→ GOAL OF THE EXERCISE:
From the entries below, gather each line containing the word "mrows".

(Saved data entries)
▼▼▼
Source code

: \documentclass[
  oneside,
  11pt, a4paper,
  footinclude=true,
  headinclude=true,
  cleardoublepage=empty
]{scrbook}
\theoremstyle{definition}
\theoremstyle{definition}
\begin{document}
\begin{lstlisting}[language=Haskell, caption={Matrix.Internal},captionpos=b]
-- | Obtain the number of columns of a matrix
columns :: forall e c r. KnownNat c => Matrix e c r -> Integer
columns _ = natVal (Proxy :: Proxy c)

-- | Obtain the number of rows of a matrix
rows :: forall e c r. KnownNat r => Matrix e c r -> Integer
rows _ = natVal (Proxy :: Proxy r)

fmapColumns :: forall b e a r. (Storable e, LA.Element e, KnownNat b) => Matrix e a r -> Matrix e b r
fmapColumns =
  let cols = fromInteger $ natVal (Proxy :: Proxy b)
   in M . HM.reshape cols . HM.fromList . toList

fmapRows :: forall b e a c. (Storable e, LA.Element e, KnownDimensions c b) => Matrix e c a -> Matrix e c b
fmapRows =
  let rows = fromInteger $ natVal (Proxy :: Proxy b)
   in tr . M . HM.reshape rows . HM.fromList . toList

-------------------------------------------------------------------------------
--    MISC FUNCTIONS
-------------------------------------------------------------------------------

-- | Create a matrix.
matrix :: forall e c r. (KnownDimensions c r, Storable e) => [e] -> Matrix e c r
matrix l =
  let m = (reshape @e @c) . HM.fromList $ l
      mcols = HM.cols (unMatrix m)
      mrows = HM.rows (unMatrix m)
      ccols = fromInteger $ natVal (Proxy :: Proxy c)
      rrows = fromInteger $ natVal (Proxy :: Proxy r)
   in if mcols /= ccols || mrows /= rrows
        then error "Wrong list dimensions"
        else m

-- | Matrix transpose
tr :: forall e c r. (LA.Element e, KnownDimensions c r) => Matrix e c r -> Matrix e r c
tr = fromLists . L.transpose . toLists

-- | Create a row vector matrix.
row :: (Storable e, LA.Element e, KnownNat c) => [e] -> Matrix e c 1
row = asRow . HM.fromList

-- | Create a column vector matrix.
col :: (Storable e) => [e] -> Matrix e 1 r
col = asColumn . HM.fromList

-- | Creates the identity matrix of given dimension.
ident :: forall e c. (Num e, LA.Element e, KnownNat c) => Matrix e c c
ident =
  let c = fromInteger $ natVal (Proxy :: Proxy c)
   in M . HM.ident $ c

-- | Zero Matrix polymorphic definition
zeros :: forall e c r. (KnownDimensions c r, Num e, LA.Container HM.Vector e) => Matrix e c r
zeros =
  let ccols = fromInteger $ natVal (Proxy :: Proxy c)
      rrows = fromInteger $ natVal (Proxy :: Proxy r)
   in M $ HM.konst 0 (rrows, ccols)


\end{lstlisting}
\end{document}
▲▲▲
▼▼▼
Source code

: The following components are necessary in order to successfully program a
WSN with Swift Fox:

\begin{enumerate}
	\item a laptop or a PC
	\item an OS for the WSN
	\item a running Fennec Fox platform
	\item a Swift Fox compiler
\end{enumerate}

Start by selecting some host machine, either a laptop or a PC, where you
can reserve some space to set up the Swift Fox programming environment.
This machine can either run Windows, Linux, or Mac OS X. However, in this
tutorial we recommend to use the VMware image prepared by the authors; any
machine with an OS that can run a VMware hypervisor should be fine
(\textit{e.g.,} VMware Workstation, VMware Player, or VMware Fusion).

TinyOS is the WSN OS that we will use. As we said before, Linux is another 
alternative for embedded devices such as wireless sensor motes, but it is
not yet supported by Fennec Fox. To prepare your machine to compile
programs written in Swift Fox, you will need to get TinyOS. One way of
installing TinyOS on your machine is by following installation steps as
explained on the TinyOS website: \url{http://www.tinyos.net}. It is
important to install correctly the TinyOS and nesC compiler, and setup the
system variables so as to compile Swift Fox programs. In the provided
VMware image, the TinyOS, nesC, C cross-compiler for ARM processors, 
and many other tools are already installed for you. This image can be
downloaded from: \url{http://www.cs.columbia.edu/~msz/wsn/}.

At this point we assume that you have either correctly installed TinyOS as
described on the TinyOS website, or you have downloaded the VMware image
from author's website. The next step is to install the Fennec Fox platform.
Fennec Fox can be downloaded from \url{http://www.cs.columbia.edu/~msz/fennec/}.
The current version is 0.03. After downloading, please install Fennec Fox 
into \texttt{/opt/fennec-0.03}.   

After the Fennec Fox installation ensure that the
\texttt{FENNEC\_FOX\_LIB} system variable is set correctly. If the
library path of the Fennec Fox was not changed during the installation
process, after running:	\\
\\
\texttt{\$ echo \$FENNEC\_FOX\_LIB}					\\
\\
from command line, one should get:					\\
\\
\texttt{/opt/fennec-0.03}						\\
▲▲▲
→ ANSWER BOX:
      mrows = HM.rows (unMatrix m)
   in if mcols /= ccols || mrows /= rrows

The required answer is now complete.